=== Exercise aim ===
Across the entries below, count the lines in which the word "into" occurs. Reply with the count alone.

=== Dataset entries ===
━━━━━━━━

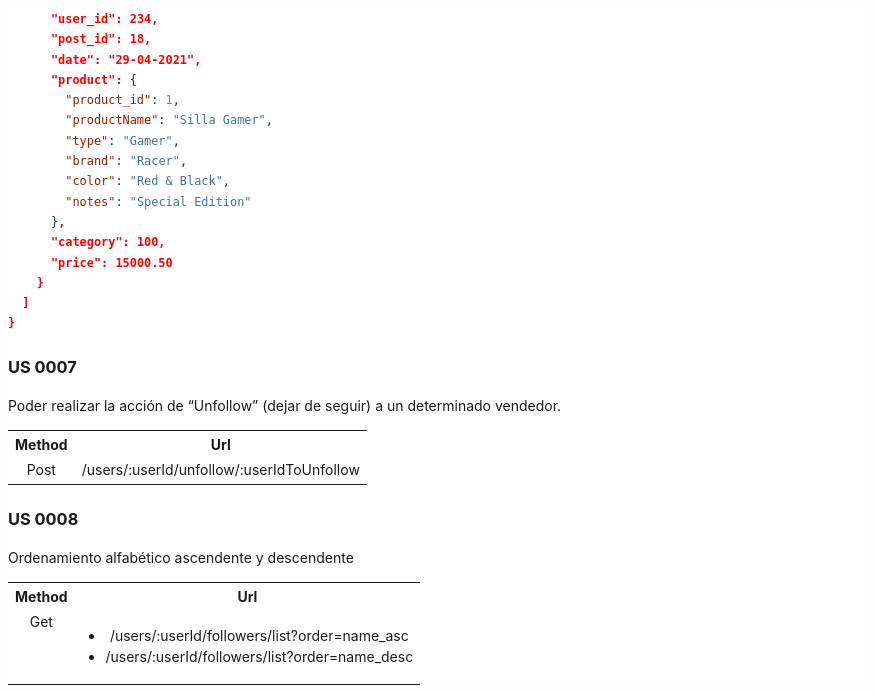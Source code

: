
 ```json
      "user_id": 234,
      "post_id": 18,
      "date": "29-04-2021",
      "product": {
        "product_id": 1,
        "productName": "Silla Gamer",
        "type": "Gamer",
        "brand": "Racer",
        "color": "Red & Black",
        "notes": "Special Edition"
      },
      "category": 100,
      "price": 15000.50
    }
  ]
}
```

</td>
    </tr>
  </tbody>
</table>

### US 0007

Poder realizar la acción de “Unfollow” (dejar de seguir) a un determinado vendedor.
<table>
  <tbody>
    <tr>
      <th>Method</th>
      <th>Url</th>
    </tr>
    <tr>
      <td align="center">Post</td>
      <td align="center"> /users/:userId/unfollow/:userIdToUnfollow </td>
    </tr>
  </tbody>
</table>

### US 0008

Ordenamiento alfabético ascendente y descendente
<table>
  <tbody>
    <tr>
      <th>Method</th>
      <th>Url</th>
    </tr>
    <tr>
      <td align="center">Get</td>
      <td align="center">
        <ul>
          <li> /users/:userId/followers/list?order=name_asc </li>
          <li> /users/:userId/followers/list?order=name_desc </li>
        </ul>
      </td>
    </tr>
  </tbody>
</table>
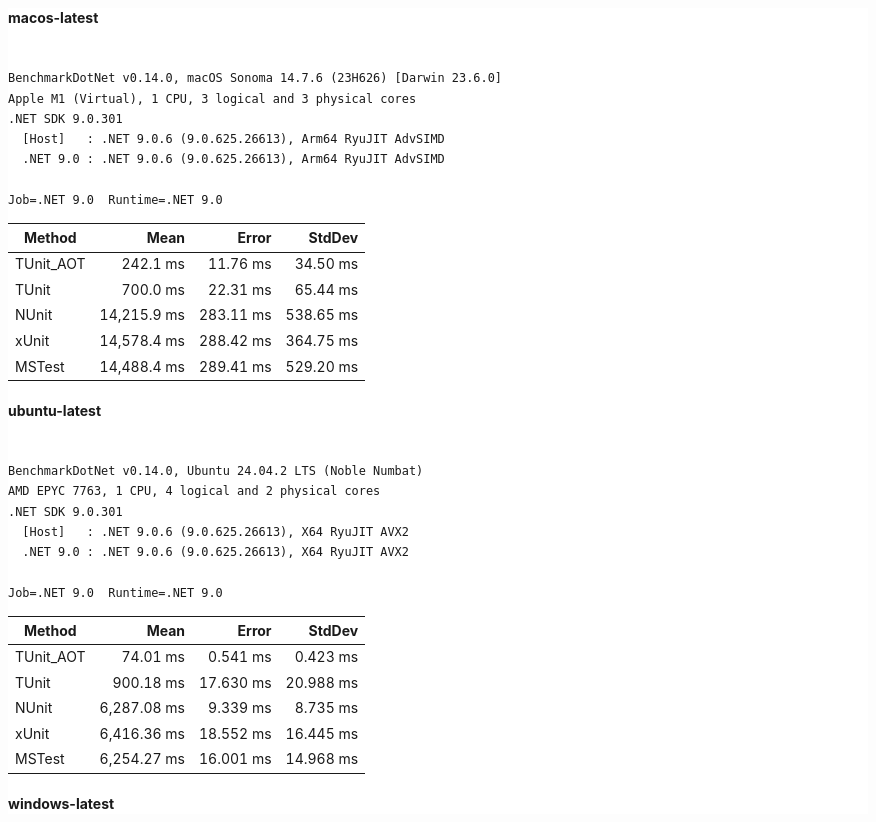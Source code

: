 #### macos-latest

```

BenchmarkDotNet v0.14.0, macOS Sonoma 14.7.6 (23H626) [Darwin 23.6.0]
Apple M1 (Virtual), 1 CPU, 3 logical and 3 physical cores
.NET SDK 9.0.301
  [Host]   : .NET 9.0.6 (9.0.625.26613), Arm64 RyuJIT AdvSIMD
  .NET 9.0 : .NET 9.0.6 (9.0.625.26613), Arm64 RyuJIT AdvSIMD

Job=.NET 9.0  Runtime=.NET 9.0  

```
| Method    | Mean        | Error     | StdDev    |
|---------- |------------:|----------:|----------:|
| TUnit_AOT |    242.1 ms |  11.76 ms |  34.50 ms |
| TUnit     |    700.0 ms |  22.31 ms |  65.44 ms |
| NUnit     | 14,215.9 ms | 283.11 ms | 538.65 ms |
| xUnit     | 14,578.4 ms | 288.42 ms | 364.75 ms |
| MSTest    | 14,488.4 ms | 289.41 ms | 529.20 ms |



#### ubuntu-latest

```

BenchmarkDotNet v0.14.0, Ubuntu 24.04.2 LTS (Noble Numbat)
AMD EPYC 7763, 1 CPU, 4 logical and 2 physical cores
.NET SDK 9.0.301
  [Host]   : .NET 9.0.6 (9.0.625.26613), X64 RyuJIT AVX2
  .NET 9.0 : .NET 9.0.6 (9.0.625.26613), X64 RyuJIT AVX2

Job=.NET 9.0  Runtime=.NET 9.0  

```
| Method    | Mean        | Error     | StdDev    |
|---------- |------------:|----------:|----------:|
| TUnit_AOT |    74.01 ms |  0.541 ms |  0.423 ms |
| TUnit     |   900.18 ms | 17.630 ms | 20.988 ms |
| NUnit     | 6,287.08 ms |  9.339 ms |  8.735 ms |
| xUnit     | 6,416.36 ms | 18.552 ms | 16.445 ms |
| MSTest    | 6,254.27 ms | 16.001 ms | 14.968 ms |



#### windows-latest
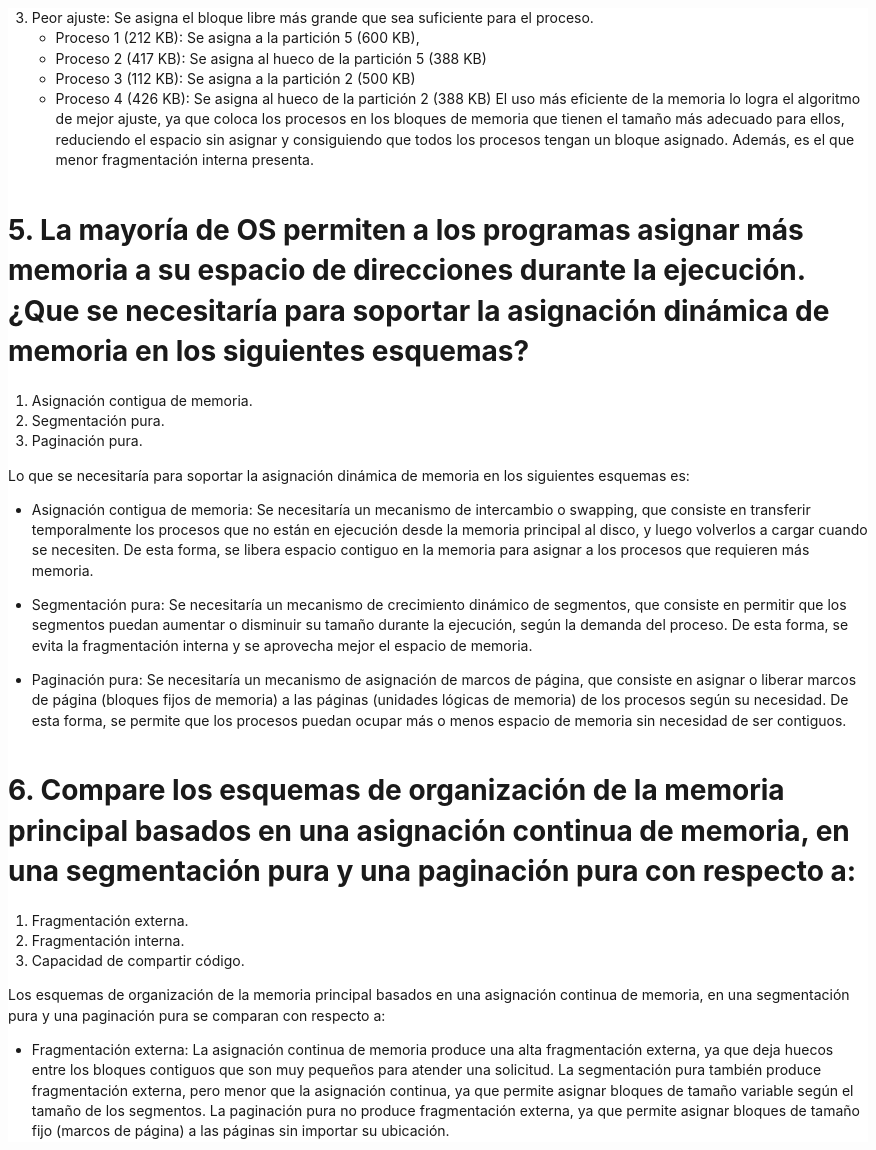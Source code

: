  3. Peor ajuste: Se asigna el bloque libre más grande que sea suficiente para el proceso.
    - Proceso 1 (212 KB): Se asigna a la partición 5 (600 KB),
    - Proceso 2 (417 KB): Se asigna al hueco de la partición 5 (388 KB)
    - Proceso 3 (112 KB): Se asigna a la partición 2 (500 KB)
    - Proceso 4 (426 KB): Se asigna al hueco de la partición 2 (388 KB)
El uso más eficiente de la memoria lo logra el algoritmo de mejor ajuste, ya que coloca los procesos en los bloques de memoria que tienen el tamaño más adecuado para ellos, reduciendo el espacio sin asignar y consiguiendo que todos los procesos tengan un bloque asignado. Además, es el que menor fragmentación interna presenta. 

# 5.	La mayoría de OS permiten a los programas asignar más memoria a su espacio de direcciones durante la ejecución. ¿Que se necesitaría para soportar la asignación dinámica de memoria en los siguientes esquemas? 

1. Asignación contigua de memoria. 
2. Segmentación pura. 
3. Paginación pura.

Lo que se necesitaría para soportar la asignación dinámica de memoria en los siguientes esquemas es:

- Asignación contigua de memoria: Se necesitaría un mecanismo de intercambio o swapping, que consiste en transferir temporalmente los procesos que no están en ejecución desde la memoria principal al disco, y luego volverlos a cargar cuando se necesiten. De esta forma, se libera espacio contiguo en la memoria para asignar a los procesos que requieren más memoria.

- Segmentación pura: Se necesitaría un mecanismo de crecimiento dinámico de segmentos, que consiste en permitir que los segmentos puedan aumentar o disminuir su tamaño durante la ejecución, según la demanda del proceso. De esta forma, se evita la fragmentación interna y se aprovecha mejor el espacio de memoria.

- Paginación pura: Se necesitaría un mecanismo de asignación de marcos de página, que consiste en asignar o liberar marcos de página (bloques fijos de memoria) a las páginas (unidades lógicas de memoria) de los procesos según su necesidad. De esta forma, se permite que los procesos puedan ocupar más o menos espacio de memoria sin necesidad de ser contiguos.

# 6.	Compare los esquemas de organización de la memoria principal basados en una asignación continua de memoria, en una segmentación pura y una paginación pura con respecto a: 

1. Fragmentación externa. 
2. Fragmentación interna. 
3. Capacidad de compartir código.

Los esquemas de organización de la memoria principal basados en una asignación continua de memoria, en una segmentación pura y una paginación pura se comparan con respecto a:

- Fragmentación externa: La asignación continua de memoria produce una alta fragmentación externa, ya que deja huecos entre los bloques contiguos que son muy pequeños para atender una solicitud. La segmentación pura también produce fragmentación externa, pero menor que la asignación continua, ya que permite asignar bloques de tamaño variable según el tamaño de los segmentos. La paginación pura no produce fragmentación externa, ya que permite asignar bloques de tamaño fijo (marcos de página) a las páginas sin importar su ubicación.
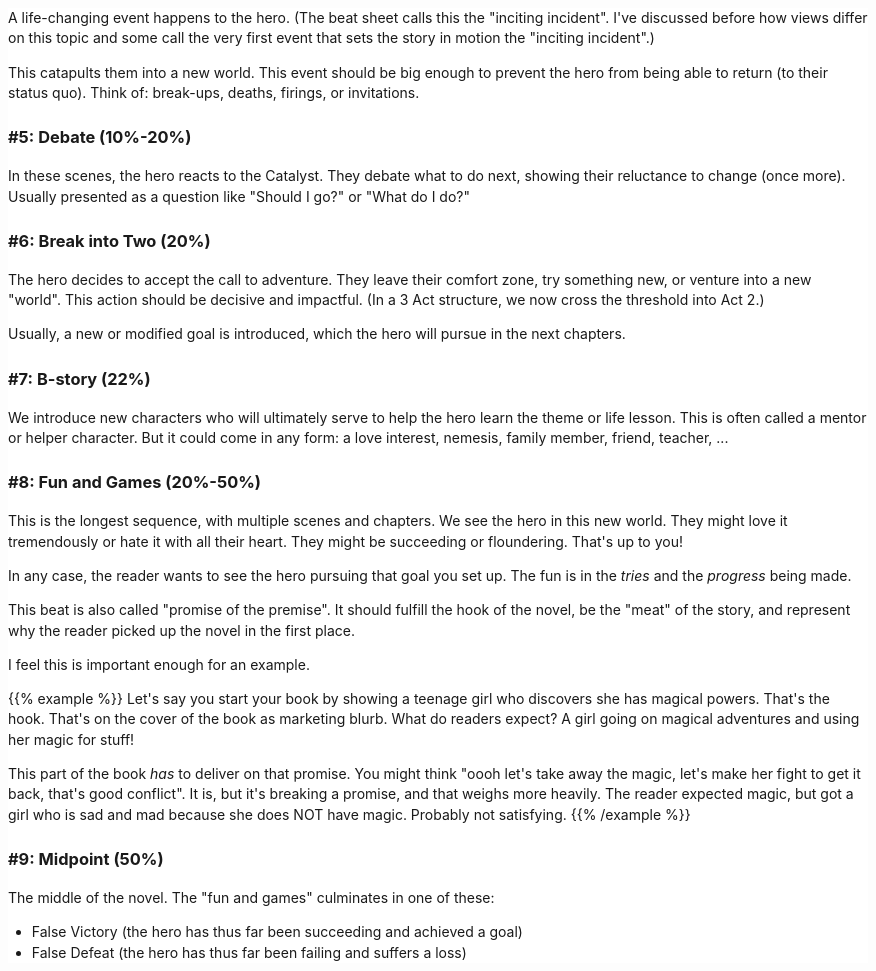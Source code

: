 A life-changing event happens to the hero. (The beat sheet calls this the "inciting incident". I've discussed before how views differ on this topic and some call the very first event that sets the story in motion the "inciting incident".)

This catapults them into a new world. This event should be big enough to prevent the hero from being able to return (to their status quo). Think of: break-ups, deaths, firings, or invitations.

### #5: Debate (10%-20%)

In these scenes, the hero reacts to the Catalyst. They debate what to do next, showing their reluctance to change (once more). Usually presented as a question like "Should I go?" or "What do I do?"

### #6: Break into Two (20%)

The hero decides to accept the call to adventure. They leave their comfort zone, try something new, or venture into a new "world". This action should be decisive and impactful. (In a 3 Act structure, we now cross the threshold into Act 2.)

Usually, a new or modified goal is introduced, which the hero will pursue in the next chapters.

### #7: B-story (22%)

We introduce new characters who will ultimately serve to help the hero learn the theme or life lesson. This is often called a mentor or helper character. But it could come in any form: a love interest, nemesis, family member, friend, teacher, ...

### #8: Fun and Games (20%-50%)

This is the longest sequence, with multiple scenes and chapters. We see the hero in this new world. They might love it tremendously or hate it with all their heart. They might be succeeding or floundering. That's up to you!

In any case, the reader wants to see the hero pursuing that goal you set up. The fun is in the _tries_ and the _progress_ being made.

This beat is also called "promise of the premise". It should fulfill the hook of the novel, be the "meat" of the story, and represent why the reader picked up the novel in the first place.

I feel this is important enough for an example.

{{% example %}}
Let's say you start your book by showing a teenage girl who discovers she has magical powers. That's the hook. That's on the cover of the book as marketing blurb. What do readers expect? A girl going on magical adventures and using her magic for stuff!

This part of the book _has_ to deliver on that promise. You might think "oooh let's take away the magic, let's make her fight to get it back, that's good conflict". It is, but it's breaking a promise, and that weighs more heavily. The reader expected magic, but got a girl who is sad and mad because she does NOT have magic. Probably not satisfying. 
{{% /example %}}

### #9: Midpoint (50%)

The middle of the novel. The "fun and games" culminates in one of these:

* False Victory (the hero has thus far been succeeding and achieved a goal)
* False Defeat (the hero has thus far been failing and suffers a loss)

━━━━━━━━

=== Solution for this problem ===
3